• _What you are asked to do_
Working from the line that contains "I will gladly" down to the last line below, repeat each line exactly.

• _Data to use_

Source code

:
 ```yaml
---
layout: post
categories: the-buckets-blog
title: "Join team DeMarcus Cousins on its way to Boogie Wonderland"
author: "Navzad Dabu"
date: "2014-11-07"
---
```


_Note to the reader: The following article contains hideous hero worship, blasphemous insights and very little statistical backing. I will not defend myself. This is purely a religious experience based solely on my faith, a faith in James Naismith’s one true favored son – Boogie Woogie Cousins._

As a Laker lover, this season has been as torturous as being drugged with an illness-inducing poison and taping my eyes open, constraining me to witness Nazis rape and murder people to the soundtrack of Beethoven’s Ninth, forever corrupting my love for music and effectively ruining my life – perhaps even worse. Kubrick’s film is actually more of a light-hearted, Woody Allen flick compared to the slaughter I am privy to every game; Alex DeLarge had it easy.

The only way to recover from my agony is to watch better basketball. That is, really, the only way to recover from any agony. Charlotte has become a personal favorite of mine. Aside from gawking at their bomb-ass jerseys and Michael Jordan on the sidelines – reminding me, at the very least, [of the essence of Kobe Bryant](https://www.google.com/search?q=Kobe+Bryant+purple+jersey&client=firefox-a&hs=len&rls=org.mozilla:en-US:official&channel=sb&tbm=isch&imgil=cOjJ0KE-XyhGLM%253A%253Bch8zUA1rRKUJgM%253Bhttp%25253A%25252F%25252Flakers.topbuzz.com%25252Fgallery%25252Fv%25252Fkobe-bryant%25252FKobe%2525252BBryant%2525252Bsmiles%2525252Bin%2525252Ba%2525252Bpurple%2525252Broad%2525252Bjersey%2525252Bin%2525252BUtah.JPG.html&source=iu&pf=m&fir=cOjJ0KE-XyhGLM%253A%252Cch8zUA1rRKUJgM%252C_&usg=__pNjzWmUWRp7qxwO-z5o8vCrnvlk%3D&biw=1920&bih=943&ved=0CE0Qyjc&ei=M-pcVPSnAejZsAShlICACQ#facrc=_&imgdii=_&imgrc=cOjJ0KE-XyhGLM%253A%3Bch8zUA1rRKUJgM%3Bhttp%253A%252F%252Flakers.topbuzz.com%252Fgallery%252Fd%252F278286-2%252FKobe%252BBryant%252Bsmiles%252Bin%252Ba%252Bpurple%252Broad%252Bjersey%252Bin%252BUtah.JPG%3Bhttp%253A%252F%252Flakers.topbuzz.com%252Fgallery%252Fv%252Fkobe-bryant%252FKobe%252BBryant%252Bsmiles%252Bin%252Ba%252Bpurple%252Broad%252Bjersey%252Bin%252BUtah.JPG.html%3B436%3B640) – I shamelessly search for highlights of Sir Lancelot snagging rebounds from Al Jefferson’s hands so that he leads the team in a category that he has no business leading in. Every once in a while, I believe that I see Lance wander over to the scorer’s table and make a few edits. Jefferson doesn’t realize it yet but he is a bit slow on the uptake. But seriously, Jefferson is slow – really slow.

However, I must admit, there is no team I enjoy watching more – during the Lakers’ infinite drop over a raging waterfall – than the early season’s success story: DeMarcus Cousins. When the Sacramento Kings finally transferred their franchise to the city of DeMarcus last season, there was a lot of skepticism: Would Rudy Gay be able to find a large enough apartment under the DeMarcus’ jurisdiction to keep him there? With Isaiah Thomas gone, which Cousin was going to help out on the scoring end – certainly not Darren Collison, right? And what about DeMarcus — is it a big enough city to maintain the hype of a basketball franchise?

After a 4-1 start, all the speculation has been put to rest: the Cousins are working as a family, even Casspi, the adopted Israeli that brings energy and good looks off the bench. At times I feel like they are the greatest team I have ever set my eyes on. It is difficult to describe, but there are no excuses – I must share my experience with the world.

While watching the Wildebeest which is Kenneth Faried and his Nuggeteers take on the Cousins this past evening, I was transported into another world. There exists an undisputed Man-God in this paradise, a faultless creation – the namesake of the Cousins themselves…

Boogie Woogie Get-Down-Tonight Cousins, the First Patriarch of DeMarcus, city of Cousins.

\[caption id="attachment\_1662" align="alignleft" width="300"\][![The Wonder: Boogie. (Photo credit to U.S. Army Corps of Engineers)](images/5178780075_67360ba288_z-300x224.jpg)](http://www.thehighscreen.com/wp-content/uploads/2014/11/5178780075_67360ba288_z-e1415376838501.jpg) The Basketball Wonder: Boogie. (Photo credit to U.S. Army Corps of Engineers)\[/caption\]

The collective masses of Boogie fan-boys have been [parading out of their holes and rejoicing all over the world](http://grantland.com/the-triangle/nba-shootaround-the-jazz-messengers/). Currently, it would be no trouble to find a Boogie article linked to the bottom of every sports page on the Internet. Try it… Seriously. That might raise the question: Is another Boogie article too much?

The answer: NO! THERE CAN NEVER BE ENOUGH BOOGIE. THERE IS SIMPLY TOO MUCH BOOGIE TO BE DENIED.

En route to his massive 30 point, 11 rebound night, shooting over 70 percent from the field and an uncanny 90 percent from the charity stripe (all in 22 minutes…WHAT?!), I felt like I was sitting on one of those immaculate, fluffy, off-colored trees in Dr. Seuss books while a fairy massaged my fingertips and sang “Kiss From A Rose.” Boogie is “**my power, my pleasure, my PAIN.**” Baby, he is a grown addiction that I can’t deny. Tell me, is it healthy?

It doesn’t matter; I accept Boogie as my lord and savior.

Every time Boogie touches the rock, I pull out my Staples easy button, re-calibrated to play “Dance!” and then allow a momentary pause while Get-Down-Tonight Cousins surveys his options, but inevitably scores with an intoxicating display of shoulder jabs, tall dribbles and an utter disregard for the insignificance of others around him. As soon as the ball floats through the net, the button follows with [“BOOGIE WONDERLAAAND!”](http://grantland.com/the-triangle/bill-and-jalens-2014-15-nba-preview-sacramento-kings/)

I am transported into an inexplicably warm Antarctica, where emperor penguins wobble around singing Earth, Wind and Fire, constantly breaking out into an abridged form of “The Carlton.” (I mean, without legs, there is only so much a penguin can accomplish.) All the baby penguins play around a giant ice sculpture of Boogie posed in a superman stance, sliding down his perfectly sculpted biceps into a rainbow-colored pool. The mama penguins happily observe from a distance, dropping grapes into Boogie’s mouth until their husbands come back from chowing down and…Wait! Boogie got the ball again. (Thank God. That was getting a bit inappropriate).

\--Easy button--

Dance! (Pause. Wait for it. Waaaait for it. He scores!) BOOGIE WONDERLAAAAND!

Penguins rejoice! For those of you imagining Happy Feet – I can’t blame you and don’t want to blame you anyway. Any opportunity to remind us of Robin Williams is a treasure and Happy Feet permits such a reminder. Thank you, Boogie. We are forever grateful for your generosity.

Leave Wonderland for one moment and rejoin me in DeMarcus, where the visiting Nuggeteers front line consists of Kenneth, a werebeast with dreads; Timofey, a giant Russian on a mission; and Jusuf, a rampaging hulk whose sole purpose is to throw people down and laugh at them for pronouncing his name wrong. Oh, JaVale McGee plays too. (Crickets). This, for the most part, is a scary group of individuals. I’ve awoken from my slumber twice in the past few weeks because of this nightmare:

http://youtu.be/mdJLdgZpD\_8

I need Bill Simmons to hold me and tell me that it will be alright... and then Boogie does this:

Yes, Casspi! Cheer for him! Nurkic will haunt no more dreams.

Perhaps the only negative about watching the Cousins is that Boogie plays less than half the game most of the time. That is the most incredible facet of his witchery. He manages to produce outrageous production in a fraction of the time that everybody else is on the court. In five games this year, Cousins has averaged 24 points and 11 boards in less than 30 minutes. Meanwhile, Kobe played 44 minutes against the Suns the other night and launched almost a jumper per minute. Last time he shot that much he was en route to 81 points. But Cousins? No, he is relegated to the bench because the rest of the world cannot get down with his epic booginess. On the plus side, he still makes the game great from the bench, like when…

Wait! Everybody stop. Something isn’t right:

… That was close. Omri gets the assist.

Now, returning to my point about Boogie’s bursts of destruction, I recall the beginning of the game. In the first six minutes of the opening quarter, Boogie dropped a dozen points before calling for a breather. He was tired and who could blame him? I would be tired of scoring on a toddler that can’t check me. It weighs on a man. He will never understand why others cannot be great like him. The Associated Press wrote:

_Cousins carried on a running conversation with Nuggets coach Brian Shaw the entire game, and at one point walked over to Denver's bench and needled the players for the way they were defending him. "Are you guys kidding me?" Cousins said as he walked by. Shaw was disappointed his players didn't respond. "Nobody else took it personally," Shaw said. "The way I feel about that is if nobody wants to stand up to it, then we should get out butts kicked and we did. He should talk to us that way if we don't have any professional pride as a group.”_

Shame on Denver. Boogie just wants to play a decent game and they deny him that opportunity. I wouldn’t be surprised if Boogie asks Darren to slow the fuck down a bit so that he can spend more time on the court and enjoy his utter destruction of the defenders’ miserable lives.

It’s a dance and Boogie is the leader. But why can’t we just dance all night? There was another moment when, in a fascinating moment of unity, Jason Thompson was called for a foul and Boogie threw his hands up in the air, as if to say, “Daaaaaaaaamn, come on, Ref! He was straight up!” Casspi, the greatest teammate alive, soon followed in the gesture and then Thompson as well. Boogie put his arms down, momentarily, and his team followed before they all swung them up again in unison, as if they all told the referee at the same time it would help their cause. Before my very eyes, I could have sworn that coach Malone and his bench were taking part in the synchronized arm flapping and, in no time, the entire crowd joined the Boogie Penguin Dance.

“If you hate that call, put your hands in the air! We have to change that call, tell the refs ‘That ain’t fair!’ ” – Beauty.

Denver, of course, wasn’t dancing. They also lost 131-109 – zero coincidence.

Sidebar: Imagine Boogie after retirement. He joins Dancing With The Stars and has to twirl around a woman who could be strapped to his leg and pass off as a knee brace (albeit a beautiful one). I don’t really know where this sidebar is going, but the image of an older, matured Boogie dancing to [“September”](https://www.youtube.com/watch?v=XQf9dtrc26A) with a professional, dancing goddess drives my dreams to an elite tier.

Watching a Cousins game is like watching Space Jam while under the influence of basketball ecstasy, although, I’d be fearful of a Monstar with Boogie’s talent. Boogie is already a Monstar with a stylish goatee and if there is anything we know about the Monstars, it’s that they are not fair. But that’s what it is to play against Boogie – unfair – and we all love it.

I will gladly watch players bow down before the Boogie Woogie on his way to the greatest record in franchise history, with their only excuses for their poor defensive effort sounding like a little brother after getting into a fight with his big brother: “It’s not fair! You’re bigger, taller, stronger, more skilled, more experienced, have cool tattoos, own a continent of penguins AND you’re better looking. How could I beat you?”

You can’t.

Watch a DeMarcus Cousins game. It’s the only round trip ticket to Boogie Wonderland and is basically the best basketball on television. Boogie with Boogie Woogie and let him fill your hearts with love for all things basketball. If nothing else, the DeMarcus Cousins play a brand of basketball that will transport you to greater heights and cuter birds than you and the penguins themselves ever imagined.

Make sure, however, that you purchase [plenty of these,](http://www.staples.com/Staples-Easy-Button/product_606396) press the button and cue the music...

• _Answer for this exercise_
I will gladly watch players bow down before the Boogie Woogie on his way to the greatest record in franchise history, with their only excuses for their poor defensive effort sounding like a little brother after getting into a fight with his big brother: “It’s not fair! You’re bigger, taller, stronger, more skilled, more experienced, have cool tattoos, own a continent of penguins AND you’re better looking. How could I beat you?”

You can’t.

Watch a DeMarcus Cousins game. It’s the only round trip ticket to Boogie Wonderland and is basically the best basketball on television. Boogie with Boogie Woogie and let him fill your hearts with love for all things basketball. If nothing else, the DeMarcus Cousins play a brand of basketball that will transport you to greater heights and cuter birds than you and the penguins themselves ever imagined.

Make sure, however, that you purchase [plenty of these,](http://www.staples.com/Staples-Easy-Button/product_606396) press the button and cue the music...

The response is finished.